Undervoltage condition
- PTC fuse limits current through zener
- Zener allows bypass of current to turn off LEDs.
How did I define the component values/parts?
1. (Branch 2) Need to select a MOSFET with a high VDS rating. I selected 100V NCE0103M NMOS.
2. (Branch 1) Need to define the turn on point of MOSFET which conducts during the first overvoltage condition but off during normal condition.
The MOSFET selected has Vth of 1.5V – 2V. Therefore, it will start to conduct at the overvoltage condition.
But how much current will it conduct at this state needs to be determined. After lab testing it was conducting around 1mA which is sufficient to see the LED ON.
3. (Branch 1) Added a Zener Diode of 6.2V to clamp VGS at high voltages so the first resistor drops the voltage
4. (Branch 2) Used R22, LED4, with a zener clamping at 4.7V for a point at which the voltage may be too high for the LED, causing too much current.
5. (Branch 2) Selected a PTC fuse with the correct tripping current.
So I need to determine at each voltage what the resistance of the PTC should be based on voltage input.
How does a PTC fuse work?
Resistance is set by temperature. Temperature is set by self-heating I^2R vs how fast it can dump heat to ambient.
For any applied voltage/load, the part settles at a thermal equilibrium point on its I–V curve.

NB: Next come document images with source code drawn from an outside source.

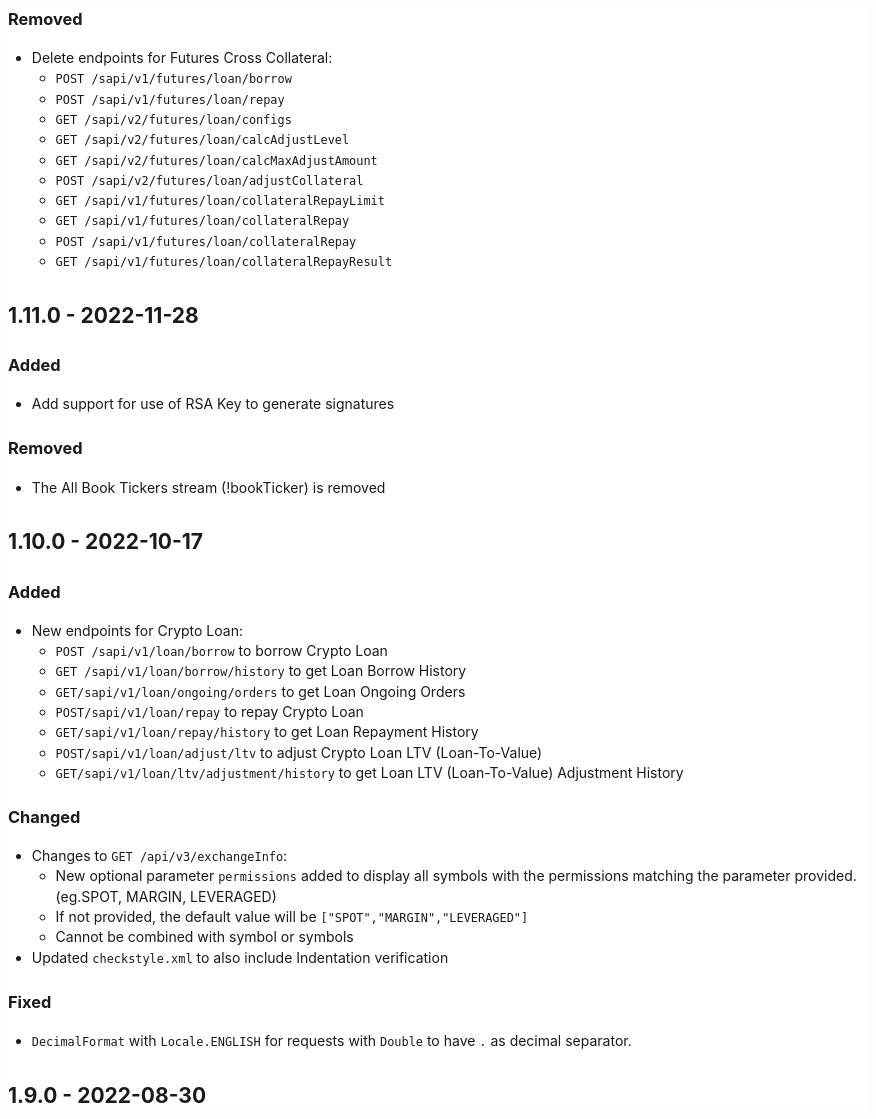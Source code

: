 
### Removed
- Delete endpoints for Futures Cross Collateral:
  - `POST /sapi/v1/futures/loan/borrow`
  - `POST /sapi/v1/futures/loan/repay`
  - `GET /sapi/v2/futures/loan/configs`
  - `GET /sapi/v2/futures/loan/calcAdjustLevel`
  - `GET /sapi/v2/futures/loan/calcMaxAdjustAmount`
  - `POST /sapi/v2/futures/loan/adjustCollateral`
  - `GET /sapi/v1/futures/loan/collateralRepayLimit`
  - `GET /sapi/v1/futures/loan/collateralRepay`
  - `POST /sapi/v1/futures/loan/collateralRepay`
  - `GET /sapi/v1/futures/loan/collateralRepayResult`

## 1.11.0 - 2022-11-28

### Added
- Add support for use of RSA Key to generate signatures

### Removed
- The All Book Tickers stream (!bookTicker) is removed

## 1.10.0 - 2022-10-17

### Added
- New endpoints for Crypto Loan:
  - `POST /sapi/v1/loan/borrow` to borrow Crypto Loan 
  - `GET /sapi/v1/loan/borrow/history` to get Loan Borrow History
  - `GET/sapi/v1/loan/ongoing/orders` to get Loan Ongoing Orders
  - `POST/sapi/v1/loan/repay` to repay Crypto Loan 
  - `GET/sapi/v1/loan/repay/history` to get Loan Repayment History
  - `POST/sapi/v1/loan/adjust/ltv` to adjust Crypto Loan LTV (Loan-To-Value)
  - `GET/sapi/v1/loan/ltv/adjustment/history` to get Loan LTV (Loan-To-Value) Adjustment History

### Changed
- Changes to `GET /api/v3/exchangeInfo`:
  - New optional parameter `permissions` added to display all symbols with the permissions matching the parameter provided. (eg.SPOT, MARGIN, LEVERAGED)
  - If not provided, the default value will be `["SPOT","MARGIN","LEVERAGED"]`
  - Cannot be combined with symbol or symbols
- Updated `checkstyle.xml` to also include Indentation verification 

### Fixed
- `DecimalFormat` with `Locale.ENGLISH` for requests with `Double` to have `.` as decimal separator.

## 1.9.0 - 2022-08-30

At low current it sits near its cold resistance; as current (and power) rise it heats up, its resistance rises, and the operating point slides along the curve toward the high-R “tripped” region.
But ultimately I selected the PTC to act as a variable resistor which increases resistance as voltage increase.
To select the PTC fuse:
Max voltage drop ~ 100V
Max current allowance ~ 1A for both diodes due to power ratings
Need to first understand the circuit without the PTC fuse.
So now I need to find how to PTC fuse should limit current based on voltage input.
For a range of input voltages I found how the PTC fuse should react over time.
PTC fuse datasheets do not provide curves on the resistance as current increases.
But we can use the “Typical Power” value.
This is the power required to exactly match the heat lost by the tripped device to its ambient surroundings at 23C. By Ohm’s Law, power can be stated as: W = V²/R. R = V²/W.
Since the PTC acts to maintain a constant internal temperature, its apparent resistance will change based upon applied voltage and, to a lesser degree, ambient conditions.
Consider the following example….
A PTC with a Typical Power of 1 watt protecting a circuit using a 60V supply will demonstrate an apparent,
tripped resistance “R” of:
R = 60²/1 = 3,600 ohms
We can narrow the selection of the PTC down by:
1. Max voltage >> 100V
2. Typical Power < 1.5W
3. Itrip ~ 30 mA
4. Time to trip
Need a new method to sense voltage 7V-100V.